··· INPUT FOR THIS TASK
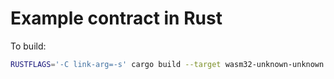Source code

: # Example contract in Rust

To build:

```sh
RUSTFLAGS='-C link-arg=-s' cargo build --target wasm32-unknown-unknown --release
```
······
**WHAT IS BEING ASKED:**
Your task is to transcribe all of the records precisely, with no images included.

**EXERCISE SOLUTION:**
Source code

: # Example contract in Rust

To build:

```sh
RUSTFLAGS='-C link-arg=-s' cargo build --target wasm32-unknown-unknown --release
```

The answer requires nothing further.